▶ Work request: From the line containing "donc pas indépendants." through the final line of the records, reproduce every line exactly.

Stored records:
☆ ☆ ☆ ☆ ☆ ☆ ☆

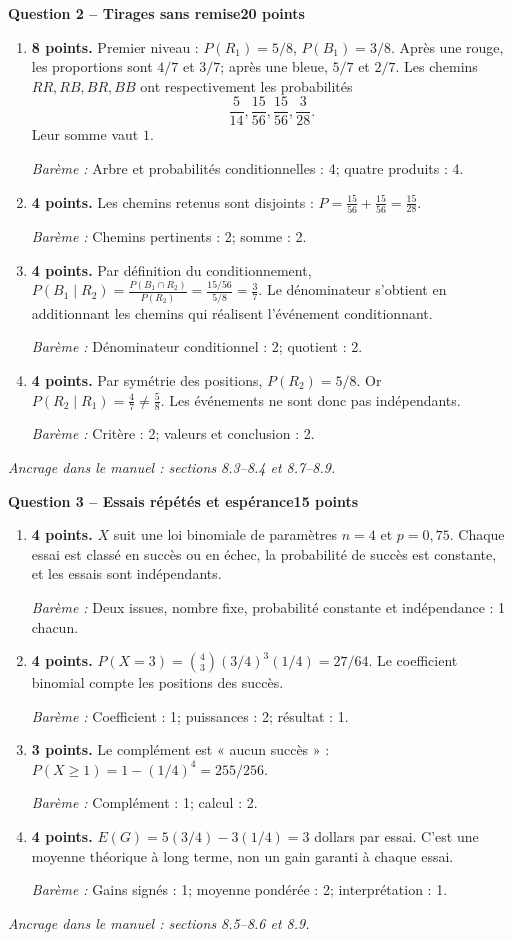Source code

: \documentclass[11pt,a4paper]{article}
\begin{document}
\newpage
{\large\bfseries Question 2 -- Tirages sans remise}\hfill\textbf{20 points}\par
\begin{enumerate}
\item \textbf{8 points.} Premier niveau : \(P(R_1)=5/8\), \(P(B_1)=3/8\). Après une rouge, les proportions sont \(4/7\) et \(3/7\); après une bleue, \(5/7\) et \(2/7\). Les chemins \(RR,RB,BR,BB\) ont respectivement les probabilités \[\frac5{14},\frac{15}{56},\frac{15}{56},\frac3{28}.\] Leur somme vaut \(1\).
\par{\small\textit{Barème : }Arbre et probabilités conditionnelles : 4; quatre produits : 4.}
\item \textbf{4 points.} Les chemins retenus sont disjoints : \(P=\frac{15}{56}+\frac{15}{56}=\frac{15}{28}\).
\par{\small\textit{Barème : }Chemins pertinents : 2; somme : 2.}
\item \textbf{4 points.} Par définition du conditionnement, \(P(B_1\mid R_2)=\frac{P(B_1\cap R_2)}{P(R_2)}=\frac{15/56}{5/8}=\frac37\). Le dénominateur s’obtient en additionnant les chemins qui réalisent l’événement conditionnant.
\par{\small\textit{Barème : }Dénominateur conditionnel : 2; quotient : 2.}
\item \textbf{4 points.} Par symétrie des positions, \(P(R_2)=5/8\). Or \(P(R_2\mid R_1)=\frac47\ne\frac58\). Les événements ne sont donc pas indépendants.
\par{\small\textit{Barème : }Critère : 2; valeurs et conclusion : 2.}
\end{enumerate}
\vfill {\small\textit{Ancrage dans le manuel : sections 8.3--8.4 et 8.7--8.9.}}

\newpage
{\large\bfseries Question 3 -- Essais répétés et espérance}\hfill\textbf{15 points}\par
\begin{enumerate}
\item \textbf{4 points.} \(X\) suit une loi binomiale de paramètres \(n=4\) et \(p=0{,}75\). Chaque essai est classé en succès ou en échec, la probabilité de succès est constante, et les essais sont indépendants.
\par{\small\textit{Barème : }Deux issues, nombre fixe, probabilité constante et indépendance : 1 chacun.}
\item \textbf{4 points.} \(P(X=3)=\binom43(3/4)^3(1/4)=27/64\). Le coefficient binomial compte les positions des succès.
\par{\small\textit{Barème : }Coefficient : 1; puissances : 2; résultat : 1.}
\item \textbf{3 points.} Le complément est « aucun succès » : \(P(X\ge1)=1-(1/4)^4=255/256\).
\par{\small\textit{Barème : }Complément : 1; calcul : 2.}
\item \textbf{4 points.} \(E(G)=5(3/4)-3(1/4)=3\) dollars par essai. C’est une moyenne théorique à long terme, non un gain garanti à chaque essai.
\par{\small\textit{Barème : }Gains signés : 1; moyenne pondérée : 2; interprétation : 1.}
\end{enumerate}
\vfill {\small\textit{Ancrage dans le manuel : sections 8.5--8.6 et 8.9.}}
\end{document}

☆ ☆ ☆ ☆ ☆ ☆ ☆

▶ Reply to the task:
\item \textbf{4 points.} Par symétrie des positions, \(P(R_2)=5/8\). Or \(P(R_2\mid R_1)=\frac47\ne\frac58\). Les événements ne sont donc pas indépendants.
\par{\small\textit{Barème : }Critère : 2; valeurs et conclusion : 2.}
\end{enumerate}
\vfill {\small\textit{Ancrage dans le manuel : sections 8.3--8.4 et 8.7--8.9.}}

\newpage
{\large\bfseries Question 3 -- Essais répétés et espérance}\hfill\textbf{15 points}\par
\begin{enumerate}
\item \textbf{4 points.} \(X\) suit une loi binomiale de paramètres \(n=4\) et \(p=0{,}75\). Chaque essai est classé en succès ou en échec, la probabilité de succès est constante, et les essais sont indépendants.
\par{\small\textit{Barème : }Deux issues, nombre fixe, probabilité constante et indépendance : 1 chacun.}
\item \textbf{4 points.} \(P(X=3)=\binom43(3/4)^3(1/4)=27/64\). Le coefficient binomial compte les positions des succès.
\par{\small\textit{Barème : }Coefficient : 1; puissances : 2; résultat : 1.}
\item \textbf{3 points.} Le complément est « aucun succès » : \(P(X\ge1)=1-(1/4)^4=255/256\).
\par{\small\textit{Barème : }Complément : 1; calcul : 2.}
\item \textbf{4 points.} \(E(G)=5(3/4)-3(1/4)=3\) dollars par essai. C’est une moyenne théorique à long terme, non un gain garanti à chaque essai.
\par{\small\textit{Barème : }Gains signés : 1; moyenne pondérée : 2; interprétation : 1.}
\end{enumerate}
\vfill {\small\textit{Ancrage dans le manuel : sections 8.5--8.6 et 8.9.}}
\end{document}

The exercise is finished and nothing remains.